Getting them to realise this involves two steps:
- Step 1 is to help them understand why you need their help. For example, tell them how tired you are when you get home, how angry it makes you when you’ve cleaned something and they just dirty it up, how it makes you feel to do all the cleaning while they waste time watching television or plying on their phones, how “ignored / unloved” you feel when others don’t appreciate everything you do around the house etc. The aim is not to make them feel bad, it is to open their eyes and let them see what you do and how you feel having to do it all without getting any help. Remember, until we tell our kids what we experience they will simply accept that you are the person who will / must do everything in the house. Knowing how you feel and how much it will mean to you if they helped, should be enough to create a greater willingness in them to help.

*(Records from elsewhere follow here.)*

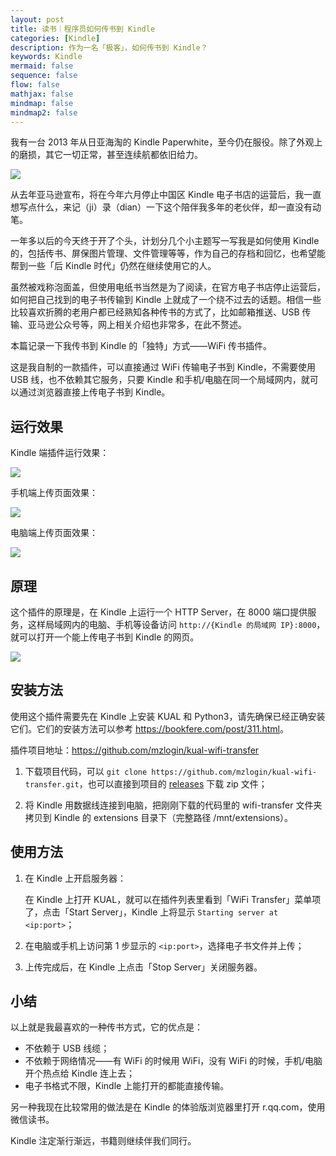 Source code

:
 ```yaml
---
layout: post
title: 读书｜程序员如何传书到 Kindle
categories: [Kindle]
description: 作为一名「极客」，如何传书到 Kindle？
keywords: Kindle 
mermaid: false
sequence: false
flow: false
mathjax: false
mindmap: false
mindmap2: false
---
```


我有一台 2013 年从日亚海淘的 Kindle Paperwhite，至今仍在服役。除了外观上的磨损，其它一切正常，甚至连续航都依旧给力。

![](/images/posts/kindle/kindle-ten-years.jpg)

从去年亚马逊宣布，将在今年六月停止中国区 Kindle 电子书店的运营后，我一直想写点什么，来记（ji）录（dian）一下这个陪伴我多年的老伙伴，却一直没有动笔。

一年多以后的今天终于开了个头，计划分几个小主题写一写我是如何使用 Kindle 的，包括传书、屏保图片管理、文件管理等等，作为自己的存档和回忆，也希望能帮到一些「后 Kindle 时代」仍然在继续使用它的人。

虽然被戏称泡面盖，但使用电纸书当然是为了阅读，在官方电子书店停止运营后，如何把自己找到的电子书传输到 Kindle 上就成了一个绕不过去的话题。相信一些比较喜欢折腾的老用户都已经熟知各种传书的方式了，比如邮箱推送、USB 传输、亚马逊公众号等，网上相关介绍也非常多，在此不赘述。

本篇记录一下我传书到 Kindle 的「独特」方式——WiFi 传书插件。

这是我自制的一款插件，可以直接通过 WiFi 传输电子书到 Kindle，不需要使用 USB 线，也不依赖其它服务，只要 Kindle 和手机/电脑在同一个局域网内，就可以通过浏览器直接上传电子书到 Kindle。

## 运行效果

Kindle 端插件运行效果：

![](/images/posts/kindle/kindle-extension.png)

手机端上传页面效果：

![](/images/posts/kindle/page-to-upload-mobile.png)

电脑端上传页面效果：

![](/images/posts/kindle/page-to-upload.png)

## 原理

这个插件的原理是，在 Kindle 上运行一个 HTTP Server，在 8000 端口提供服务，这样局域网内的电脑、手机等设备访问 `http://{Kindle 的局域网 IP}:8000`，就可以打开一个能上传电子书到 Kindle 的网页。

![](/images/posts/kindle/kindle-wifi-transfer.drawio.png)

## 安装方法

使用这个插件需要先在 Kindle 上安装 KUAL 和 Python3，请先确保已经正确安装它们。它们的安装方法可以参考 <https://bookfere.com/post/311.html>。

插件项目地址：<https://github.com/mzlogin/kual-wifi-transfer>

1. 下载项目代码，可以 `git clone https://github.com/mzlogin/kual-wifi-transfer.git`，也可以直接到项目的 [releases](https://github.com/mzlogin/kual-wifi-transfer/releases) 下载 zip 文件；

2. 将 Kindle 用数据线连接到电脑，把刚刚下载的代码里的 wifi-transfer 文件夹拷贝到 Kindle 的 extensions 目录下（完整路径 /mnt/extensions）。

## 使用方法

1. 在 Kindle 上开启服务器：

    在 Kindle 上打开 KUAL，就可以在插件列表里看到「WiFi Transfer」菜单项了，点击「Start Server」，Kindle 上将显示 `Starting server at <ip:port>`；

2. 在电脑或手机上访问第 1 步显示的 `<ip:port>`，选择电子书文件并上传；

3. 上传完成后，在 Kindle 上点击「Stop Server」关闭服务器。

## 小结

以上就是我最喜欢的一种传书方式，它的优点是：

- 不依赖于 USB 线缆；
- 不依赖于网络情况——有 WiFi 的时候用 WiFi，没有 WiFi 的时候，手机/电脑开个热点给 Kindle 连上去；
- 电子书格式不限，Kindle 上能打开的都能直接传输。

另一种我现在比较常用的做法是在 Kindle 的体验版浏览器里打开 r.qq.com，使用微信读书。

Kindle 注定渐行渐远，书籍则继续伴我们同行。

- Step 2 involves using different “tricks” to make it easy for them to help. For example:
- A bit less. If you give your child spending money, begin to give it weekly, say on a Monday morning. Place the money of the following week in an envelope and then place it somewhere they can see it every day. Discuss and agree on the chores that need to be done and when. If a chore has not been done, take some of the money from the envelope. Do not say anything; just take out the money while they see you do it. They should learn quickly that the consequences of neglecting their duties will cost them dearly.
- Favour for Favour. Very often teens want you to do something for them such as taking them to a shopping mall, letting them sleep over at a friend or helping with homework. For such cases you can have a list of tasks or a box in which you keep pieces of paper with different chores written on them. When they need a “favour,” let them pick a task from the list or draw a piece of paper to determine which task they need to perform to get their “favour.” (Tip: Agree on when the task needs to be completed because they will not get any more “favours” from you until all outstanding tasks / chores have been completed.)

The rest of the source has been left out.